EXTRACTED RECORDS:
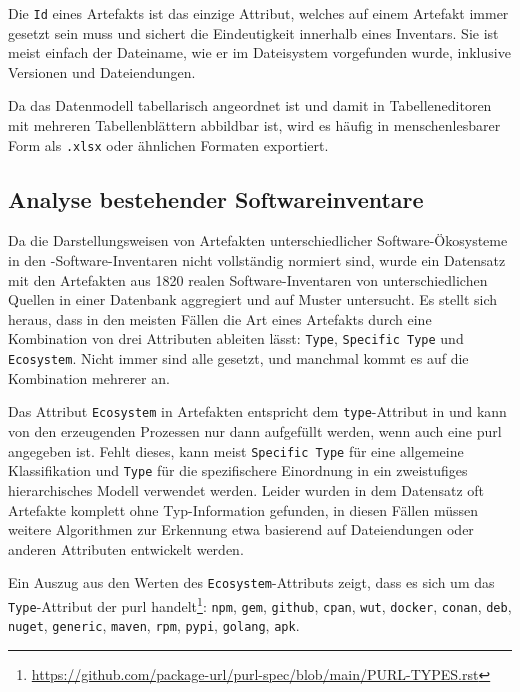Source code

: Die \texttt{Id} eines Artefakts ist das einzige Attribut, welches auf einem Artefakt immer gesetzt sein muss und sichert die Eindeutigkeit innerhalb eines Inventars.
Sie ist meist einfach der Dateiname, wie er im Dateisystem vorgefunden wurde, inklusive Versionen und Dateiendungen.

Da das Datenmodell tabellarisch angeordnet ist und damit in Tabelleneditoren mit mehreren Tabellenblättern abbildbar ist, wird es häufig in menschenlesbarer Form als \texttt{.xlsx} oder ähnlichen Formaten exportiert.

\subsection{Analyse bestehender Softwareinventare}\label{subsec:analysis-ae-software-inventories}

Da die Darstellungsweisen von Artefakten unterschiedlicher Software-Ökosysteme in den \metaeffekt-Software-Inventaren nicht vollständig normiert sind, wurde ein Datensatz mit den Artefakten aus 1820 realen Software-Inventaren von unterschiedlichen Quellen in einer Datenbank aggregiert und auf Muster untersucht.
Es stellt sich heraus, dass in den meisten Fällen die Art eines Artefakts durch eine Kombination von drei Attributen ableiten lässt: \texttt{Type}, \texttt{Specific Type} und \texttt{Ecosystem}.
Nicht immer sind alle gesetzt, und manchmal kommt es auf die Kombination mehrerer an.

Das Attribut \texttt{Ecosystem} in Artefakten entspricht dem \texttt{type}-Attribut in  und kann von den erzeugenden Prozessen nur dann aufgefüllt werden, wenn auch eine \acrshort{purl} angegeben ist.
Fehlt dieses, kann meist \texttt{Specific Type} für eine allgemeine Klassifikation und \texttt{Type} für die spezifischere Einordnung in ein zweistufiges hierarchisches Modell verwendet werden.
Leider wurden in dem Datensatz oft Artefakte komplett ohne Typ-Information gefunden, in diesen Fällen müssen weitere Algorithmen zur Erkennung etwa basierend auf Dateiendungen oder anderen Attributen entwickelt werden.

Ein Auszug aus den Werten des \texttt{Ecosystem}-Attributs zeigt, dass es sich um das \texttt{Type}-Attribut der \acrshort{purl} handelt\footnote{\url{https://github.com/package-url/purl-spec/blob/main/PURL-TYPES.rst}}:
\texttt{npm}, \texttt{gem}, \texttt{github}, \texttt{cpan}, \texttt{wut}, \texttt{docker}, \texttt{conan}, \texttt{deb}, \texttt{nuget}, \texttt{generic}, \texttt{maven}, \texttt{rpm}, \texttt{pypi}, \texttt{golang}, \texttt{apk}.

PROBLEM DESCRIPTION: Search the data for the string "Artefakts" and copy each line where it appears.

RESPONSE FOR THIS EXERCISE:
: Die \texttt{Id} eines Artefakts ist das einzige Attribut, welches auf einem Artefakt immer gesetzt sein muss und sichert die Eindeutigkeit innerhalb eines Inventars.
Es stellt sich heraus, dass in den meisten Fällen die Art eines Artefakts durch eine Kombination von drei Attributen ableiten lässt: \texttt{Type}, \texttt{Specific Type} und \texttt{Ecosystem}.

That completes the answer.